▸ **AVAILABLE DATA**
* * * * * * *

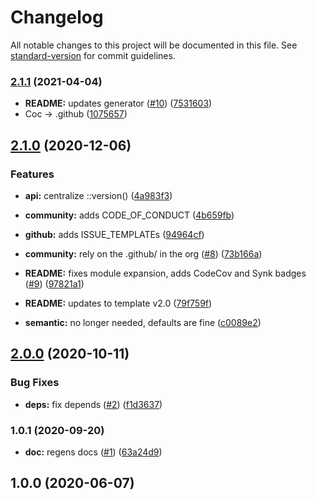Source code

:# Changelog

All notable changes to this project will be documented in this file. See [standard-version](https://github.com/conventional-changelog/standard-version) for commit guidelines.

### [2.1.1](https://github.com/p6m7g8/p6df-oci/compare/v2.1.0...v2.1.1) (2021-04-04)


* **README:** updates generator ([#10](https://github.com/p6m7g8/p6df-oci/issues/10)) ([7531603](https://github.com/p6m7g8/p6df-oci/commit/7531603214b4fa01d4469af4e6fd1a15f3cc1a11))
* Coc -> .github ([1075657](https://github.com/p6m7g8/p6df-oci/commit/107565701153cce99757f2d5c65f8b670a27e023))

## [2.1.0](https://github.com/p6m7g8/p6df-oci/compare/v2.0.0...v2.1.0) (2020-12-06)


### Features

* **api:** centralize ::version() ([4a983f3](https://github.com/p6m7g8/p6df-oci/commit/4a983f3b8f2502aaf881b58c2b64f65b3aa11c49))
* **community:** adds CODE_OF_CONDUCT ([4b659fb](https://github.com/p6m7g8/p6df-oci/commit/4b659fb442cf556b51dccacd820c11a8e7cd95ad))
* **github:** adds ISSUE_TEMPLATEs ([94964cf](https://github.com/p6m7g8/p6df-oci/commit/94964cf79fcab1c456b803392bbb85ec8eda2bc3))


* **community:** rely on the .github/ in the org ([#8](https://github.com/p6m7g8/p6df-oci/issues/8)) ([73b166a](https://github.com/p6m7g8/p6df-oci/commit/73b166abd542a7916696f1f964e65edb273b5bbf))
* **README:** fixes module expansion, adds CodeCov and Synk badges ([#9](https://github.com/p6m7g8/p6df-oci/issues/9)) ([97821a1](https://github.com/p6m7g8/p6df-oci/commit/97821a1da78e63f2443783a08605cdd89b604b93))
* **README:** updates to template v2.0 ([79f759f](https://github.com/p6m7g8/p6df-oci/commit/79f759fe149a244c367e49d5e78b3a9fd118c41c))
* **semantic:** no longer needed, defaults are fine ([c0089e2](https://github.com/p6m7g8/p6df-oci/commit/c0089e26309fef9d53e17950dd79e721045db7b8))

## [2.0.0](https://github.com/p6m7g8/p6df-oci/compare/v1.0.1...v2.0.0) (2020-10-11)


### Bug Fixes

* **deps:** fix depends ([#2](https://github.com/p6m7g8/p6df-oci/issues/2)) ([f1d3637](https://github.com/p6m7g8/p6df-oci/commit/f1d36377d793ea18c36c008c1fe270875a60e099))

### 1.0.1 (2020-09-20)


* **doc:** regens docs ([#1](https://github.com/p6m7g8/p6df-oci/issues/1)) ([63a24d9](https://github.com/p6m7g8/p6df-oci/commit/63a24d9d2a4a93094af57feac6e00cdb17067da8))

## 1.0.0 (2020-06-07)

* * * * * * *

▸ **INSTRUCTIONS FOR THE TASK**
Only the pictures stay behind; copy everything else in the records above exactly.

▸ **WRITTEN REPLY**
Source code

:# Changelog

All notable changes to this project will be documented in this file. See [standard-version](https://github.com/conventional-changelog/standard-version) for commit guidelines.

### [2.1.1](https://github.com/p6m7g8/p6df-oci/compare/v2.1.0...v2.1.1) (2021-04-04)


* **README:** updates generator ([#10](https://github.com/p6m7g8/p6df-oci/issues/10)) ([7531603](https://github.com/p6m7g8/p6df-oci/commit/7531603214b4fa01d4469af4e6fd1a15f3cc1a11))
* Coc -> .github ([1075657](https://github.com/p6m7g8/p6df-oci/commit/107565701153cce99757f2d5c65f8b670a27e023))

## [2.1.0](https://github.com/p6m7g8/p6df-oci/compare/v2.0.0...v2.1.0) (2020-12-06)


### Features

* **api:** centralize ::version() ([4a983f3](https://github.com/p6m7g8/p6df-oci/commit/4a983f3b8f2502aaf881b58c2b64f65b3aa11c49))
* **community:** adds CODE_OF_CONDUCT ([4b659fb](https://github.com/p6m7g8/p6df-oci/commit/4b659fb442cf556b51dccacd820c11a8e7cd95ad))
* **github:** adds ISSUE_TEMPLATEs ([94964cf](https://github.com/p6m7g8/p6df-oci/commit/94964cf79fcab1c456b803392bbb85ec8eda2bc3))


* **community:** rely on the .github/ in the org ([#8](https://github.com/p6m7g8/p6df-oci/issues/8)) ([73b166a](https://github.com/p6m7g8/p6df-oci/commit/73b166abd542a7916696f1f964e65edb273b5bbf))
* **README:** fixes module expansion, adds CodeCov and Synk badges ([#9](https://github.com/p6m7g8/p6df-oci/issues/9)) ([97821a1](https://github.com/p6m7g8/p6df-oci/commit/97821a1da78e63f2443783a08605cdd89b604b93))
* **README:** updates to template v2.0 ([79f759f](https://github.com/p6m7g8/p6df-oci/commit/79f759fe149a244c367e49d5e78b3a9fd118c41c))
* **semantic:** no longer needed, defaults are fine ([c0089e2](https://github.com/p6m7g8/p6df-oci/commit/c0089e26309fef9d53e17950dd79e721045db7b8))

## [2.0.0](https://github.com/p6m7g8/p6df-oci/compare/v1.0.1...v2.0.0) (2020-10-11)


### Bug Fixes

* **deps:** fix depends ([#2](https://github.com/p6m7g8/p6df-oci/issues/2)) ([f1d3637](https://github.com/p6m7g8/p6df-oci/commit/f1d36377d793ea18c36c008c1fe270875a60e099))

### 1.0.1 (2020-09-20)


* **doc:** regens docs ([#1](https://github.com/p6m7g8/p6df-oci/issues/1)) ([63a24d9](https://github.com/p6m7g8/p6df-oci/commit/63a24d9d2a4a93094af57feac6e00cdb17067da8))

## 1.0.0 (2020-06-07)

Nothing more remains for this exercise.